4. Your profile will then appear in the Elevation Profile window.

This view shows the terrain relief and the profile of sampled pipes. It gives a good visualization of drops at manholes. However, it does not clearly distinguish between gravity and pressurized sections, nor does it omit points arriving from other alignments at manholes.

5. By unchecking Sewer profile, you obtain this view.

Here, the drops at manholes are not shown (discontinuities in the trace). On the other hand, pressurized sections (in red) are clearly distinguished from gravity sections (in blue), and points arriving from other alignments do not interfere with interpretation of the profile.

6. You can also obtain a view by diameters.

To do this:

• Right-click on 3D pipes in the Elevation Profile window and select Properties.

• In the window that opens, click Style (at the bottom) and select Diameters.

Tip

You can also obtain the diameter-based view from the Layers panel:

• Right-click on 3D pipes.

• Go to Styles.

• Choose Diameters.

• Untick and then retick the 3D pipes layer in the Elevation Profile window so the new style is applied.
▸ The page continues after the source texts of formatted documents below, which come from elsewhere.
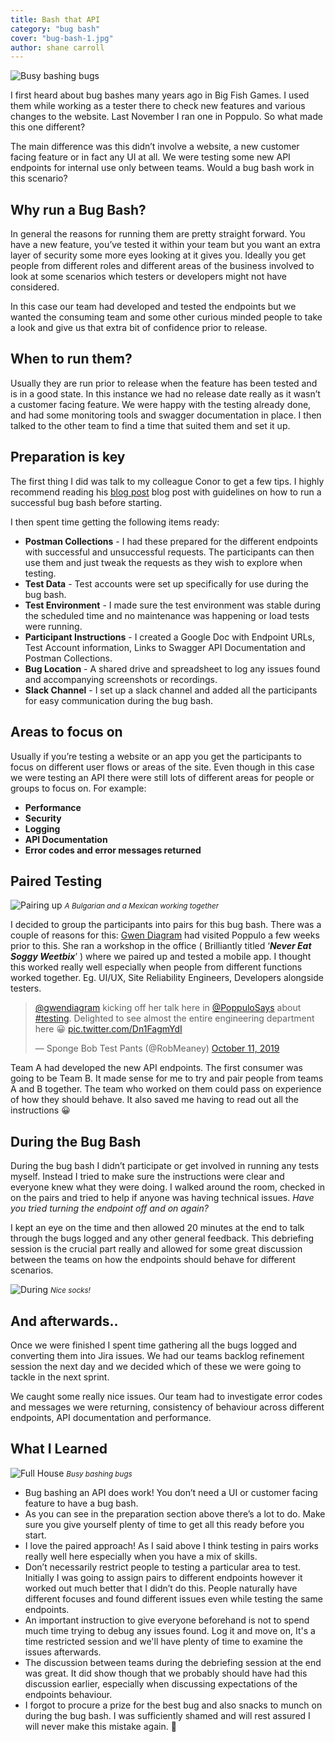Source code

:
 ```yaml
---
title: Bash that API
category: "bug bash"
cover: "bug-bash-1.jpg"
author: shane carroll
---
```


![Busy bashing bugs](./bug-bash-1.jpg)

I first heard about bug bashes many years ago in Big Fish Games. I used them while working as a tester there to check new features and various changes to the website. Last November I ran one in Poppulo. So what made this one different?

The main difference was this didn’t involve a website, a new customer facing feature or in fact any UI at all. We were testing some new API endpoints for internal use only between teams. Would a bug bash work in this scenario?

## Why run a Bug Bash?
In general the reasons for running them are pretty straight forward. You have a new feature, you’ve tested it within your team but you want an extra layer of security some more eyes looking at it gives you. Ideally you get people from different roles and different areas of the business involved to look at some scenarios which testers or developers might not have considered.

In this case our team had developed and tested the endpoints but we wanted the consuming team and some other curious minded people to take a look and give us that extra bit of confidence prior to release.

## When to run them?
Usually they are run prior to release when the feature has been tested and is in a good state. In this instance we had no release date really as it wasn’t a customer facing feature. We were happy with the testing already done, and had some monitoring tools and swagger documentation in place. I then talked to the other team to find a time that suited them and set it up.

## Preparation is key
The first thing I did was talk to my colleague Conor to get a few tips. I highly recommend reading his <a href="https://conorfi.com/software-testing/guidelines-for-running-a-bug-bash/">blog post</a> blog post with guidelines on how to run a successful bug bash before starting.

I then spent time getting the following items ready:

* **Postman Collections** - I had these prepared for the different endpoints with successful and unsuccessful requests. The participants can then use them and just tweak the requests as they wish to explore when testing.
* **Test Data** - Test accounts were set up specifically for use during the bug bash.
* **Test Environment** - I made sure the test environment was stable during the scheduled time and no maintenance was happening or load tests were running.
* **Participant Instructions** - I created a Google Doc with Endpoint URLs, Test Account information, Links to Swagger API Documentation and Postman Collections.
* **Bug Location** - A shared drive and spreadsheet to log any issues found and accompanying screenshots or recordings.
* **Slack Channel** - I set up a slack channel and added all the participants for easy communication during the bug bash.

## Areas to focus on
Usually if you’re testing a website or an app you get the participants to focus on different user flows or areas of the site. Even though in this case we were testing an API there were still lots of different areas for people or groups to focus on. For example:

* **Performance**
* **Security**
* **Logging**
* **API Documentation**
* **Error codes and error messages returned**

## Paired Testing

![Pairing up](./bug-bash-4.jpg)
<small><i>A Bulgarian and a Mexican working together</i></small>

I decided to group the participants into pairs for this bug bash. There was a couple of reasons for this:
<a href="https://twitter.com/gwendiagram">Gwen Diagram</a> had visited Poppulo a few weeks prior to this. She ran a workshop in the office ( Brilliantly titled ‘_**Never Eat Soggy Weetbix**_’ ) where we paired up and tested a mobile app. I thought this worked really well especially when people from different functions worked together. Eg. UI/UX, Site Reliability Engineers, Developers alongside testers.

<blockquote class="twitter-tweet"><p lang="en" dir="ltr"><a href="https://twitter.com/gwendiagram?ref_src=twsrc%5Etfw">@gwendiagram</a> kicking off her talk here in <a href="https://twitter.com/PoppuloSays?ref_src=twsrc%5Etfw">@PoppuloSays</a> about <a href="https://twitter.com/hashtag/testing?src=hash&amp;ref_src=twsrc%5Etfw">#testing</a>. Delighted to see almost the entire engineering department here 😀 <a href="https://t.co/Dn1FagmYdI">pic.twitter.com/Dn1FagmYdI</a></p>&mdash; Sponge Bob Test Pants (@RobMeaney) <a href="https://twitter.com/RobMeaney/status/1182613190594748417?ref_src=twsrc%5Etfw">October 11, 2019</a></blockquote>

Team A had developed the new API endpoints. The first consumer was going to be Team B. It made sense for me to try and pair people from teams A and B together. The team who worked on them could pass on experience of how they should behave. It also saved me having to read out all the instructions 😀

## During the Bug Bash
During the bug bash I didn’t participate or get involved in running any tests myself. Instead I tried to make sure the instructions were clear and everyone knew what they were doing. I walked around the room, checked in on the pairs and tried to help if anyone was having technical issues. *Have you tried turning the endpoint off and on again?*

I kept an eye on the time and then allowed 20 minutes at the end to talk through the bugs logged and any other general feedback. This debriefing session is the crucial part really and allowed for some great discussion between the teams on how the endpoints should behave for different scenarios.

![During](./bug-bash-3.jpg)
<small><i>Nice socks!</i></small>

## And afterwards..
Once we were finished I spent time gathering all the bugs logged and converting them into Jira issues. We had our teams backlog refinement session the next day and we decided which of these we were going to tackle in the next sprint.

We caught some really nice issues. Our team had to investigate error codes and messages we were returning, consistency of behaviour across different endpoints, API documentation and performance.

## What I Learned

![Full House](./bug-bash-2.jpg)
<small><i>Busy bashing bugs</i></small>

* Bug bashing an API does work! You don’t need a UI or customer facing feature to have a bug bash.
* As you can see in the preparation section above there’s a lot to do. Make sure you give yourself plenty of time to get all this ready before you start.
* I love the paired approach! As I said above I think testing in pairs works really well here especially when you have a mix of skills.
* Don’t necessarily restrict people to testing a particular area to test. Initially I was going to assign pairs to different endpoints however it worked out much better that I didn’t do this. People naturally have different focuses and found different issues even while testing the same endpoints.
* An important instruction to give everyone beforehand is not to spend much time trying to debug any issues found. Log it and move on, It's a time restricted session and we'll have plenty of time to examine the issues afterwards.
* The discussion between teams during the debriefing session at the end was great. It did show though that we probably should have had this discussion earlier, especially when discussing expectations of the endpoints behaviour.
* I forgot to procure a prize for the best bug and also snacks to munch on during the bug bash. I was sufficiently shamed and will rest assured I will never make this mistake again. :eyes:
Step 2: Preliminary sizing of the WWTP(s) (Processes module)

To complete your scenario, the next step is to size the wastewater treatment plant(s) that serve as discharge points of your sewer network.

The Processes module allows you, for each wastewater treatment plant, to test and pre-size different treatment trains based on constructed wetlands (CW).

The treatment trains can be composed of 1 to n stages (maximum n = 3) and may involve different processes: French vertical flow treatment wetland (VdNS1), vertical flow treatment wetland using sand (VdNS2), French vertical flow treatment wetland with a saturated bottom layer (VdNSS).

Prerequisite

1. To have installed the wetlandoptimizer library as explained in Installing external dependencies.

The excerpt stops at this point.